As the title suggests it was an anthology book made up of several different essays about Spidey (and edited by Gerry Conway himself).
The essays are an interesting read, though there are questionable points made and some inaccuracies. 
Today though I’d like to debunk some points made in the essay titled ‘The Absent Father and Spider-Man’s Unfulfilled Potential’.
The reason for my desire to debunk parts of this essay is partially due to my inherent instinct to debunk problematic or misinformed stuff surrounding Spider-Man generally. However it’s also partially due to the author, J.R. Fettinger.
Fettinger is the creator and author of the essays found on ‘Spideykicksbutt.com’ and a regular panellist on the Spider-Man Crawlspace podcast. I respect both and the content they provide though there have been times I’ve disagreed with both and other times where quite frankly I think they’ve put forward statements that are outright wrong.
Fettinger and his work was the inspiration to an extent for me even choosing to write so much about Spider-Man, helped bring me back into fandom and his work helped me reconcile some things that I had felt made me an uninformed minority within fandom.
However, there have been times, more and more as the years move forward, wherein my eyes have narrowed at Fettinger’s statements regarding Spider-Man.
He once said something to the effect of ‘alcoholics are just stupid people doing stupid things through no fault but their own’.
He has repeatedly attested that it is morally wrong for Spider-Man and Batman to not simply murder characters like Joker or Carnage.
He has said that Otto’s actions towards Peter in Superior Spider-Man render him the worst enemy Peter has. This is in spite of him being a huge Norman Osborn fan.
He has essentially stated criminal killers like Shriek or Vermin (who suffer from severe mental disorders) deserve no sympathy.
He has said Kraven’s Last Hunt was flawed (to put it more delicately than he did) because Peter ‘never settled his score’ with Kraven.
He has even said that whenever DeMatteis gets into the psychological aspects of the characters he ‘goes off the deep-end’.
These views are most especially chronicled in his on-going segment of the podcast ‘Spider-History’ wherein he takes a month’s worth of (usually 616 Peter Parker) Spider-Man comics from a bygone month decades ago, recaps them and analyses the stories.

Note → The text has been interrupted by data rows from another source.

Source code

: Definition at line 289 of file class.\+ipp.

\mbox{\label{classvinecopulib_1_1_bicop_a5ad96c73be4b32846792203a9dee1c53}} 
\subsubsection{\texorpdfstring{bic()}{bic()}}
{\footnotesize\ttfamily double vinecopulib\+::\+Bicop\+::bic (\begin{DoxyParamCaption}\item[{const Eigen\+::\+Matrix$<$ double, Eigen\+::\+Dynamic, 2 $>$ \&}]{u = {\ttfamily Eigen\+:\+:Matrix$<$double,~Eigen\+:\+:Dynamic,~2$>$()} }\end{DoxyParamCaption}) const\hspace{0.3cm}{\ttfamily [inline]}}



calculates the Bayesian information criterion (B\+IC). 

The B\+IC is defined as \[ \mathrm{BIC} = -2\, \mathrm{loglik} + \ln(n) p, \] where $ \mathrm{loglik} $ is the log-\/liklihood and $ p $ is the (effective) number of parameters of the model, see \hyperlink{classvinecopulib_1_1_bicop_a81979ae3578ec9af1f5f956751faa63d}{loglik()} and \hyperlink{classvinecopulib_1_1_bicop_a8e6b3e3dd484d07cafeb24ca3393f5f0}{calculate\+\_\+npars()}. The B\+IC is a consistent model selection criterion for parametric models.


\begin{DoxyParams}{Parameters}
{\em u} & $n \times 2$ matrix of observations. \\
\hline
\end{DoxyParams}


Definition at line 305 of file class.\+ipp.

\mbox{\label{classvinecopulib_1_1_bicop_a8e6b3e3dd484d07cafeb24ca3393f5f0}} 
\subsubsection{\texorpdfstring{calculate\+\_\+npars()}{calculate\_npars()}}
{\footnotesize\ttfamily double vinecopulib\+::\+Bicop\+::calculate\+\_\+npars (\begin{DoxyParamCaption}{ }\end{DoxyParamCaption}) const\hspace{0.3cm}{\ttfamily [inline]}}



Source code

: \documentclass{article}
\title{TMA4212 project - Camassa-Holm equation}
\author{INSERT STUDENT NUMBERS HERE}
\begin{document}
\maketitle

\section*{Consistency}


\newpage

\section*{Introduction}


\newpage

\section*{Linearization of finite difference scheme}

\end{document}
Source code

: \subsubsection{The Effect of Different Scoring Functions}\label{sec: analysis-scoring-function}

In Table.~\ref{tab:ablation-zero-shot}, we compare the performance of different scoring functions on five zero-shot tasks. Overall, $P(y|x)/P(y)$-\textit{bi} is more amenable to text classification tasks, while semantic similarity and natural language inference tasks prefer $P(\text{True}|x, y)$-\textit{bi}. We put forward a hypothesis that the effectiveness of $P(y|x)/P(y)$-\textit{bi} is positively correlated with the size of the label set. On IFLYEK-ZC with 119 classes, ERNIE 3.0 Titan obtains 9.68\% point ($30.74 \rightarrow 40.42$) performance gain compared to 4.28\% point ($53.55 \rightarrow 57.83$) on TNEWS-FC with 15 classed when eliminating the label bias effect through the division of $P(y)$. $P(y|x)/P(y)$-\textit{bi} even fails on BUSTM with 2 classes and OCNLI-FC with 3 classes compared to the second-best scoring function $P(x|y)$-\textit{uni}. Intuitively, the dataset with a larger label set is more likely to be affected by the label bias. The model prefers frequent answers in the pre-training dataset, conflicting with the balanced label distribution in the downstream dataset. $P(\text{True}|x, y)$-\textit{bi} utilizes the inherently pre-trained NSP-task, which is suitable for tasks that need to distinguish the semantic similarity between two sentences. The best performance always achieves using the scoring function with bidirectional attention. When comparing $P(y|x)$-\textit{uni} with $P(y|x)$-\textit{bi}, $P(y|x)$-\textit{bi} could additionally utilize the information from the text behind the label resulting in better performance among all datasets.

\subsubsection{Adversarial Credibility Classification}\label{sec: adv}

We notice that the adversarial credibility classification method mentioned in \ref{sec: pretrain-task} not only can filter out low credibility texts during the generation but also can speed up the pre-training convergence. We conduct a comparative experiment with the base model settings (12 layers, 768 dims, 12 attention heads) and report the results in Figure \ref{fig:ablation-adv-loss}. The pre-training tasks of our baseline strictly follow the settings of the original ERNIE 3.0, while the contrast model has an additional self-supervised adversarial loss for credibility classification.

However, what is so frustrating to me about these segments as time has gone by is that Fettinger is overly critical and incredibly cynical. He has put forward his opinions as fact with little analysis or consideration of an alternative point of view.
To be blunt with relatively few exceptions he surmises each month in this section as mediocre-bad unless it contained something by Marv Wolfman or Roger Stern, two of his personal favourite runs.
Even then he puts across reductive summaries of the events of the book, in particular phrasing things to make certain characters (like Spider-Man himself) come across as worse than they actually are in the stories in question.
This is particularly a problem in my view because Fettinger’s status as a long read, knowledgeable and analytical fan confers onto him a certain degree of authority in regards to his statements about Spider-Man.
And you know what? It should.
He really does know A LOT about Spider-Man and he has made some incredible assessments about stories and characters related to the wall-crawler.
I cannot recommend you check out his website Spideykicksbutt enough.
But here is the thing...I do not advocate blind trust in his word, or anyone’s for that matter. Not even my own. I know A LOT about Spider-Man but I’m far from infallible.
Think for yourselves, do your own research, present your own arguments and counterpoints.
It’s what I do and why Fettinger frustrates me. Because he’s so belligerent to changing his views, most of which are adamantly cynical and judgemental.
Some people I’ve spoken to about this attribute this to his age. Most of his writing and podcast work has been produced when he was in his 40s or 50s.
It is often said that everyone becomes more cynical, grumpier and more stuck in their ways as they age.
I disagree with that in so far as not everyone becomes like that. And 40-60 is not a point when you are ‘done’ becoming who you are going to be and beyond changing.
It is the prerogative of old men to speak their minds but the WISE men are not adverse to changing them.
This is the root of my problems with Fettinger and his cynicism. Not to mention, I find cynicism simply lazy and foolish under most circumstances. Much as I find Fettinger’s ‘kill all criminals’ mentality to crime to be lazy and foolish.
These thoughts struck me when I re-read his essay from Webslinger. I read the essay upon first discovering his work but I apparently have changed in 6 years as I find much of it ill-considered, cynical, judgemental and problem riddled.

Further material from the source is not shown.